Les monnaies numériques étaient censées rendre les transferts d'argent internationaux plus rapides et moins coûteux. Cependant, le coût de la conversion de ces dollars numériques en monnaie fiduciaire reste plus élevé que prévu pour les utilisateurs africains.
Selon des recherches récentes, alors que le coût médian de conversion en Afrique est d'environ 3 %, certains pays sont confrontés à des taux nettement plus élevés, le Botswana connaissant des coûts atteignant 19,4 %.

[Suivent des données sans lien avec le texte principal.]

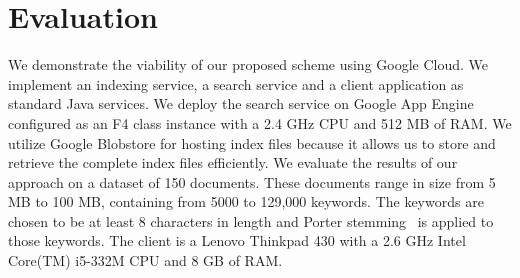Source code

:\section{Evaluation}
\label{sec:eval}

We demonstrate the viability of our proposed scheme using Google Cloud.
We implement an indexing service, a search service and a
client application as standard Java services. We deploy the search service 
on Google App Engine configured as an F4 class instance with a 2.4 GHz CPU and 512
MB of RAM. We utilize Google Blobstore for hosting index files because
it allows us to store and retrieve the complete index files efficiently.
We evaluate the results of our approach on a dataset of 150 documents. 
These documents range in size from 5 MB to 100 MB, containing from 5000 to
129,000 keywords. The keywords are chosen to be at least 8 characters in
length and Porter stemming~\cite{porter} is applied to those keywords.
The client is a Lenovo Thinkpad 430 with a 2.6 GHz Intel Core(TM) i5-332M
CPU and 8 GB of RAM.

%
%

Les données dressent un tableau préoccupant. Le coût médian pour lesdentdu Botswana de convertir leur monnaie numérique en monnaie locale en janvier 2026 était de 19,4 %. Une étude portant sur près de 94 000 vérifications de prix dans 66 corridors de change en Afrique a révélé qu'il s'agissait du taux le plus élevé.

La concurrence creuse l'écart de prix
Une étude de la société de paiements Borderless.xyz a révélé que si la technologie en elle-même fonctionne parfaitement, permettant de transférer de l'argent à travers le monde à un coût quasi nul, le véritable problème se situe à la fin du processus. C'est lors de cette dernière étape, lorsque l'argent numérique se transforme cash l'on peut réellement dépenser, que les coûts s'accumulent.
En Afrique, le coût moyen de cette conversion s'élève à environ 3 %, soit 299 points de base. À titre de comparaison, en Amérique latine, les utilisateurs paient environ 1,3 %, et en Asie, ce coût tombe à seulement 0,07 %. Les clients africains sont donc clairement désavantagés.
Le Congo n'était pas loin derrière le Botswana, avec des coûts de conversion dépassant les 13 %. Ces prix élevés s'observent dans les régions où une ou deux entreprises seulement gèrent ces transactions. En l'absence de concurrence, rien ne les empêche de pratiquer les tarifs qu'elles souhaitent.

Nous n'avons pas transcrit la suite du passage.